Find First Unique Character From a Stream of Characters

Problem

Given a string A denoting a stream of lowercase alphabets. You have to make new string B.

B is formed such that we have to find first non-repeating character each time a character is inserted to the stream and append it at the end to B. If no non-repeating character is found then append ’#’ at the end of B.

Examples

Example 1:

Input: A = "abadbc"
Output: "aabbdd"

Explanation:

    "a"      -   first non repeating character 'a'
    "ab"     -   first non repeating character is still 'a'
    "aba"    -   first non repeating character 'b' (as 'a' repeats)
    "abad"   -   first non repeating character 'b'
    "abadb"  -   first non repeating character 'd'
    "abadbc" -   first non repeating character 'd'

Example 2:

Input: A = "aabcbc"
Output: "a -1 bbc -1"

You need to tell the first non-repeating character in O(1) time at any moment.

This problem is similar to First Unique Character in a String.

Solution

If we follow the second approach discussed here - First Unique Character in a String, i.e. using hashmap OR array as hashtable, then we need to store the stream so that we can traverse it one more time to find the first non-repeating character at any moment. So, we cannot properly use it.

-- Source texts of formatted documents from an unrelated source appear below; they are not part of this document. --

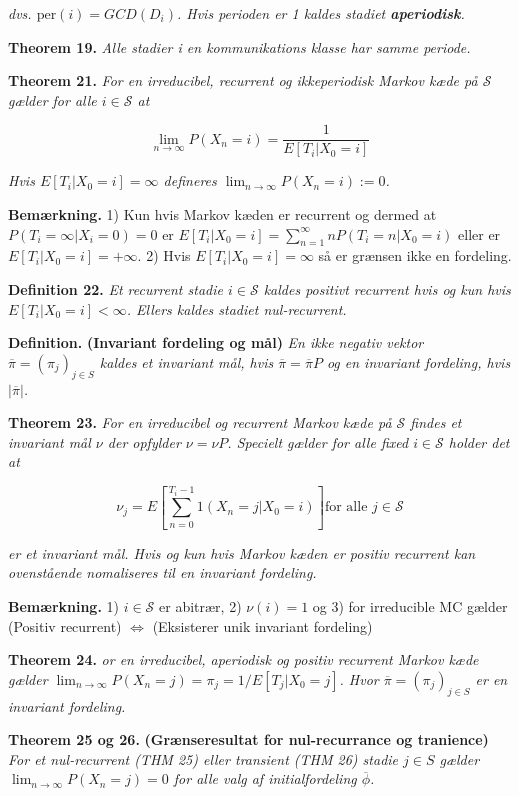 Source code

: \documentclass[
]{book}
\begin{document}
\emph{dvs. \(\text{per}(i)=GCD(D_i)\). Hvis perioden er 1 kaldes stadiet \textbf{aperiodisk}.}

\textbf{Theorem 19.} \emph{Alle stadier i en kommunikations klasse har samme periode.}

\textbf{Theorem 21.} \emph{For en irreducibel, recurrent og ikkeperiodisk Markov kæde på \(\mathcal{S}\) gælder for alle \(i\in\mathcal{S}\) at}

\[
\lim_{n\to\infty}P(X_n=i)=\frac{1}{E[T_i \vert X_0=i]}
\]

\emph{Hvis \(E[T_i \vert X_0=i]=\infty\) defineres \(\lim_{n\to\infty}P(X_n=i):=0\).}

\textbf{Bemærkning.} 1) Kun hvis Markov kæden er recurrent og dermed at \(P(T_i=\infty \vert X_i=0)=0\) er \(E[T_i \vert X_0=i]=\sum_{n=1}^\infty nP(T_i=n\vert X_0=i)\) eller er \(E[T_i \vert X_0=i]=+\infty\). 2) Hvis \(E[T_i \vert X_0=i]=\infty\) så er grænsen ikke en fordeling.

\textbf{Definition 22.} \emph{Et recurrent stadie \(i\in\mathcal{S}\) kaldes positivt recurrent hvis og kun hvis \(E[T_i \vert X_0=i]<\infty\). Ellers kaldes stadiet nul-recurrent.}

\textbf{Definition.} \textbf{(Invariant fordeling og mål)} \emph{En ikke negativ vektor \(\overline{\pi}=(\pi_j)_{j\in S}\) kaldes et invariant mål, hvis \(\overline{\pi}=\overline{\pi}P\) og en invariant fordeling, hvis \(\vert\overline{\pi}\vert\).}

\textbf{Theorem 23.} \emph{For en irreducibel og recurrent Markov kæde på \(\mathcal{S}\) findes et invariant mål \(\nu\) der opfylder \(\nu =\nu P\). Specielt gælder for alle fixed \(i\in\mathcal{S}\) holder det at}

\[
\nu_j=E\left[\sum_{n=0}^{T_i-1}1(X_n=j \vert X_0=i)\right] \text{for alle } j\in\mathcal{S}
\]

\emph{er et invariant mål. Hvis og kun hvis Markov kæden er positiv recurrent kan ovenstående nomaliseres til en invariant fordeling.}

\textbf{Bemærkning.} 1) \(i\in\mathcal{S}\) er abitrær, 2) \(\nu(i)=1\) og 3) for irreducible MC gælder (Positiv recurrent) \(\Leftrightarrow\) (Eksisterer unik invariant fordeling)

\textbf{Theorem 24.} \emph{or en irreducibel, aperiodisk og positiv recurrent Markov kæde gælder \(\lim_{n\to\infty}P(X_n=j)=\pi_j=1/E[T_j\vert X_0=j]\). Hvor \(\overline{\pi}=(\pi_j)_{j\in S}\) er en invariant fordeling.}

\textbf{Theorem 25 og 26.} \textbf{(Grænseresultat for nul-recurrance og tranience)} \emph{For et nul-recurrent (THM 25) eller transient (THM 26) stadie \(j\in S\) gælder \(\lim_{n\to\infty}P(X_n=j)=0\) for alle valg af initialfordeling \(\overline{\phi}\).}
\end{document}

We can also use Method 3, i.e. using LinkedHashMap and Set.

Method 4 will also not work, where are using CountIndex object. Because, we need to go through the count array every time first non-repeating element is queried. We can find the first non-repeating character from stream at any moment without traversing any array.

Method 1 - Using Queue and Hashmap

Algorithm

  1. Create a character array to store the frequency count of the characters.
  2. Create a queue to store the characters.
  3. Traverse the string.
  4. And the character and increment the frequency count.
  5. If the queue contains repeating characters, remove the character from the queue.
  6. If the queue contains repeating non-repeating characters, display the front element of the queue and break the while loop.
  7. If the queue is empty, i.e., no more non-repeating characters are present, -1 is printed.

Dry Run

Code

Java
public String firstNonRepeatingCharacter(String str) {
	StringBuilder ans = new StringBuilder();
	int[] freq = new int[26];

	// queue to store the characters
	Queue<Character> queue = new LinkedList<Character> ();

	// traverse whole stream of characters
	for (int i = 0; i<str.length(); i++) {
		char ch = str.charAt(i);

		// push the character into the queue
		queue.add(ch);

		// increment the frequency count
		freq[ch - 'a']++;

		// check for the non repeating character
		while (!queue.isEmpty()) {
			// when the character is repeated
			if (freq[queue.peek() - 'a'] > 1) {
				queue.remove();
			}
			// when the character is not repeating
			else {
				ans.append(queue.peek() + " ");
				break;
			}
		}

		// if there is no non-repeating character
		if (queue.isEmpty()) {
			ans.append("-1 ");
		}
	}

	return ans.toString();
}

Complexity

  • Time Complexity: O(n) as the string is traversed once.
  • Space Complexity: O(n)  as extra space is required to store the characters in the queue.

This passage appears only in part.